EX-10.2 4 f8k0723_x102-riic.htm LOAN AGREEMENT f8k0723_x102-riic.htm
Exhibit 10.2 – Loan Agreement

LOAN AGREEMENTS

This tenth day of August two thousand seven, before me, Mr. Theodor Franciscus Hubertus Reijnen, Civil Law Notary in municipality of Haarlemmermeer, personally appeared:
 
 
1.   Mr. David Havenaar, born in 's-Gravenhage on the seventh of March nineteen hundred and sixty-three, residing at 3024 VD Rotterdam (The Netherlands), Willem Buytewechstraat 118 C 2, unmarried and not registered as a partner, holder of a Dutch passport, number: NK4376171, issued in Rotterdam (The Netherlands) on the ninth of February two thousand and six, who when granting the power of attorney acted as independently authorised Managing Director of: the private company with limited liability: Royal Invest Europe B.V., having its registered office hi Amsterdam (The Netherlands), having its main office at 1066 EE Amsterdam (The Netherlands), Ditlaar 7, entered in the commercial register of the Chamber of Commerce and Industry for Amsterdam under file number 34130365, hereinafter referred to as "the Company"; and
 
 
2.   Mr.

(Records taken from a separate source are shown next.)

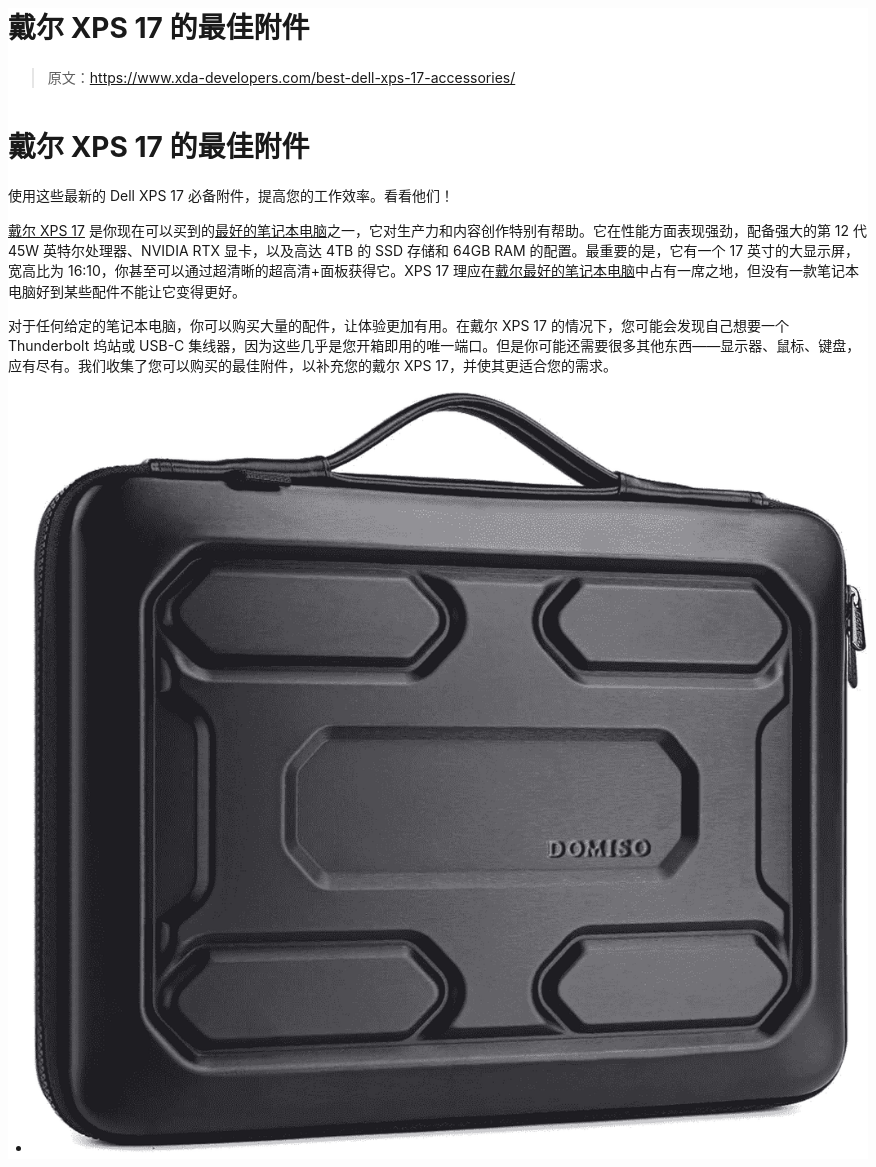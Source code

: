 # 戴尔 XPS 17 的最佳附件

> 原文：<https://www.xda-developers.com/best-dell-xps-17-accessories/>

# 戴尔 XPS 17 的最佳附件

使用这些最新的 Dell XPS 17 必备附件，提高您的工作效率。看看他们！

[戴尔 XPS 17](https://www.xda-developers.com/dell-xps-17-2022-review/) 是你现在可以买到的[最好的笔记本电脑](https://www.xda-developers.com/best-laptops/)之一，它对生产力和内容创作特别有帮助。它在性能方面表现强劲，配备强大的第 12 代 45W 英特尔处理器、NVIDIA RTX 显卡，以及高达 4TB 的 SSD 存储和 64GB RAM 的配置。最重要的是，它有一个 17 英寸的大显示屏，宽高比为 16:10，你甚至可以通过超清晰的超高清+面板获得它。XPS 17 理应在[戴尔最好的笔记本电脑](https://www.xda-developers.com/best-dell-laptops/)中占有一席之地，但没有一款笔记本电脑好到某些配件不能让它变得更好。

对于任何给定的笔记本电脑，你可以购买大量的配件，让体验更加有用。在戴尔 XPS 17 的情况下，您可能会发现自己想要一个 Thunderbolt 坞站或 USB-C 集线器，因为这些几乎是您开箱即用的唯一端口。但是你可能还需要很多其他东西——显示器、鼠标、键盘，应有尽有。我们收集了您可以购买的最佳附件，以补充您的戴尔 XPS 17，并使其更适合您的需求。

*   <picture>![If your laptops tend to suffer some harder drops and bumps, a hard shell case like this one may be ideal for you. The hard exterior can take a beating and keep your laptop safe without being overly bulky. The material is also water resistant. ](img/6cdb087a8195097c9535371b7f165e60.png)</picture>
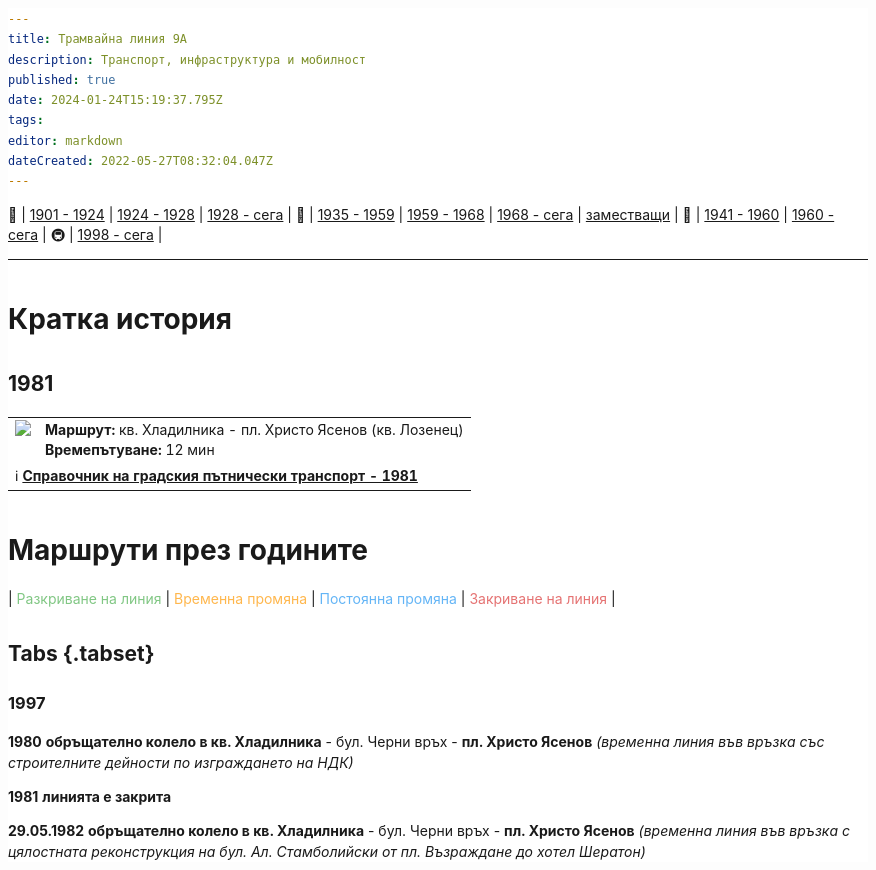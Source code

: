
 ```yaml
---
title: Трамвайна линия 9A
description: Транспорт, инфраструктура и мобилност
published: true
date: 2024-01-24T15:19:37.795Z
tags: 
editor: markdown
dateCreated: 2022-05-27T08:32:04.047Z
---
```


🚋 | [1901 - 1924](/bg/public-transport/tram-routes-1901-1924) | [1924 - 1928](/bg/public-transport/tram-routes-1924-1928) | [1928 - сега](/bg/public-transport/tram-routes-1928-sega) | 🚌 | [1935 - 1959](/bg/public-transport/bus-routes-1935-1959) | [1959 - 1968](/bg/public-transport/bus-routes-1959-1968) | [1968 - сега](/bg/public-transport/bus-routes-1968-sega) | [заместващи](/bg/public-transport/bus-routes-replacement-services) | 🚎 | [1941 - 1960](/bg/public-transport/trolleybus-routes-1941-1960) | [1960 - сега](/bg/public-transport/trolleybus-routes-1960-sega) | 🚇 | [1998 - сега](/bg/public-transport/metro-routes) |

---

# Кратка история

## 1981
   
<div class="table-responsive"><table style="width:100%"><tr>
<td><img src="http://46.10.181.183:1518/trinmo/literature/1981-spravochnik/tm9a.jpg"></td>
  <td><b>Маршрут: </b>кв. Хладилника - пл. Христо Ясенов (кв. Лозенец)<br><b>Времепътуване:</b> 12 мин</td></tr>
  <td colspan=2 >ℹ️ <a href="/bg/literature/1981-spravochnik"><b>Справочник на градския пътнически транспорт - 1981 </b></a> </td></table></div>
  
  


# Маршрути през годините
| <span style="color:#81C784">Разкриване на линия</span> | <span style="color:#FFB74D">Временна промяна</span> | <span style="color:#64B5F6">Постоянна промяна</span> | <span style="color:#E57373">Закриване на линия</span> |


## Tabs {.tabset}


### 1997
**1980** **обръщателно колело в кв. Хладилника** - бул. Черни връх - **пл. Христо Ясенов** *(временна линия във връзка със строителните дейности по изграждането на НДК)*

**1981** **линията е закрита**

**29.05.1982** **обръщателно колело в кв. Хладилника** - бул. Черни връх - **пл. Христо Ясенов** *(временна линия във връзка с цялостната реконструкция на бул. Ал. Стамболийски от пл. Възраждане до хотел Шератон)*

Lambertus Josephus Cornelius Maria Kassing, residing at 3981 AH Bunnik, Schoudermantel 52, born in Utrecht on the tenth of July nineteen hundred sixty-five, unmarried and not registered as partner within the meaning of a registered partnership, holder of a Dutch drivers license with number 3197901295, issued in Bunnik on the seventh of January two thousand and two, for these presents acting as Director with independent authority of:
 
the Stichting Administratiekantoor Thomas Foundation, having its registered office in Maarssen (The Netherlands), having its main office at 2231 HV Rijnsburg (The Netherlands), Brouwerstraat 138C, entered in the commercial register of the Chamber of Commerce and Industry for Utrecht and environment under file number 30213297, for these presents acting as independently authorised Managing Director of:
 
the private company with limited liability: Machine Transport Midden-Nederland B.V., having its registered office in Bunnik (The Netherlands), having its main office at 2231 HV Rijnsburg (The Netherlands), Brouwerstraat 138C, entered in the commercial register of the Chamber of Commerce and Industry for Utrecht under file number 30157069, hereinafter referred to as "the Lender".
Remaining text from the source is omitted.